Dr Silvia Loeffler is a Dublin-based artist, researcher and educator in Visual Culture.  Much of her work deals with the deep mapping of spaces.  This includes A Deep Mapping of Dún Laoghaire Harbour  and Transit Gateway: A Deep Mapping of Dublin Port.

About our Deep Map

 In Deep Maps: West Cork Coastal Cultures, we add to this tradition of deep mapping by uniting academic disciplines often divided within the modern university. Within our team we have knowledge of archaeology, art history, marine biology, cultural history, digital humanities, environmental science, historical geography, literature and social history. We have also worked with the local community, environmental organisations, local historians and tourism organisations to ensure that we interweave our research with their deep knowledge of West Cork.

The end product is the Deep Maps website, a digital environment which itself serves as a kind of new map – within it you will find  stories of the West Cork coast, both past and present.

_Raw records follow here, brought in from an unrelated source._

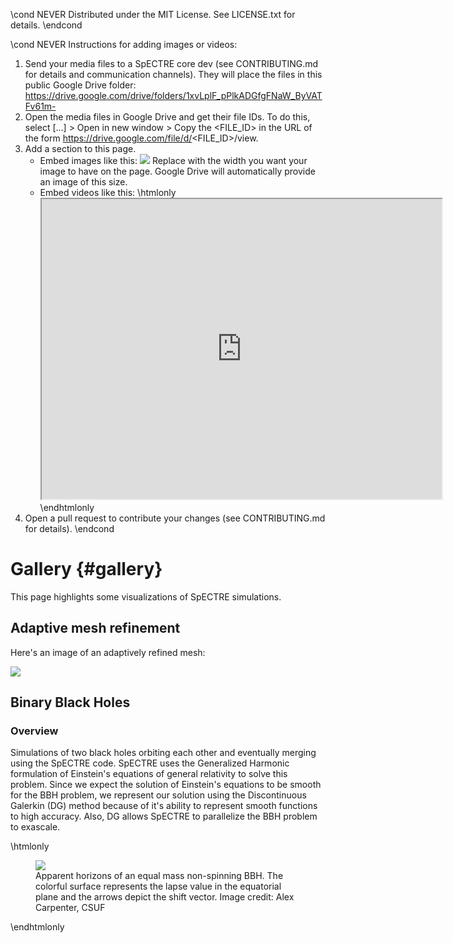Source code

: \cond NEVER
Distributed under the MIT License.
See LICENSE.txt for details.
\endcond

\cond NEVER
Instructions for adding images or videos:

1. Send your media files to a SpECTRE core dev (see CONTRIBUTING.md for details
   and communication channels). They will place the files in this public Google
   Drive folder:
   https://drive.google.com/drive/folders/1xvLplF_pPlkADGfgFNaW_ByVATFv61m-
2. Open the media files in Google Drive and get their file IDs. To do this,
   select [...] > Open in new window > Copy the <FILE_ID> in the URL of the form
   https://drive.google.com/file/d/<FILE_ID>/view.
3. Add a section to this page.
   - Embed images like this:
     <img src="https://drive.google.com/thumbnail?id=<FILE_ID>&sz=w<WIDTH>"/>
     Replace <WIDTH> with the width you want your image to have on the page.
     Google Drive will automatically provide an image of this size.
   - Embed videos like this:
     \htmlonly
     <iframe src="https://drive.google.com/file/d/18KIEoK8oH6WDifx0cyFkl2ncKijNtaxs/preview" width="640" height="480" allow="autoplay" allowfullscreen></iframe>
     \endhtmlonly
4. Open a pull request to contribute your changes (see CONTRIBUTING.md for
   details).
\endcond

# Gallery {#gallery}

This page highlights some visualizations of SpECTRE simulations.

## Adaptive mesh refinement

Here's an image of an adaptively refined mesh:

<img src="https://drive.google.com/thumbnail?id=1ivR2Wbu_RYvHih098waKi6jqx637pSUn&sz=w600"/>

## Binary Black Holes

### Overview

Simulations of two black holes orbiting each other and eventually merging using
the SpECTRE code. SpECTRE uses the Generalized Harmonic formulation of
Einstein's equations of general relativity to solve this problem. Since we
expect the solution of Einstein's equations to be smooth for the BBH problem,
we represent our solution using the Discontinuous Galerkin (DG) method because
of it's ability to represent smooth functions to high accuracy. Also, DG allows
SpECTRE to parallelize the BBH problem to exascale.

\htmlonly
<figure>
<img src="https://drive.google.com/thumbnail?id=1Ccz_ZDPTpIsLXh_lGotGBdSLEnc7a__f&sz=w1200"/>
<figcaption>
Apparent horizons of an equal mass non-spinning BBH. The
colorful surface represents the lapse value in the equatorial plane and the
arrows depict the shift vector. Image credit: Alex Carpenter, CSUF
</figcaption>
</figure>
\endhtmlonly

Told from a range of perspectives, they highlighting the interwoven, complex nature of human experience and interaction with the landscape, as this diagram of our methodology shows. [link ?] We have aimed to make the website easy to navigate so that users can follow a set path to discover more about the West Cork coast, but we also encourage you to stray down your own paths and find the aspects of the West Cork coast that are most meaningful for you.

Within the website we have created the Deep Map of West Cork. Drawing on GIS technology current at the time of the project we have created a layered visualisation of the coast that incorporates text, imagery and sound. The website can be explored without direction. For those who prefer to be guided, we have created some instructions for how to use the map.

A final word:  place is not a constant – it is fluid and ever-changing.  Our map can never be complete, it can never be comprehensive and there will be aspects that you feel we have missed. This is the nature of Deep Mapping: a process rather than a finished product. Despite this provisionality, we hope to have captured something of the essence of West Cork, and that our website will strike a chord with anyone that lives there or has visited there.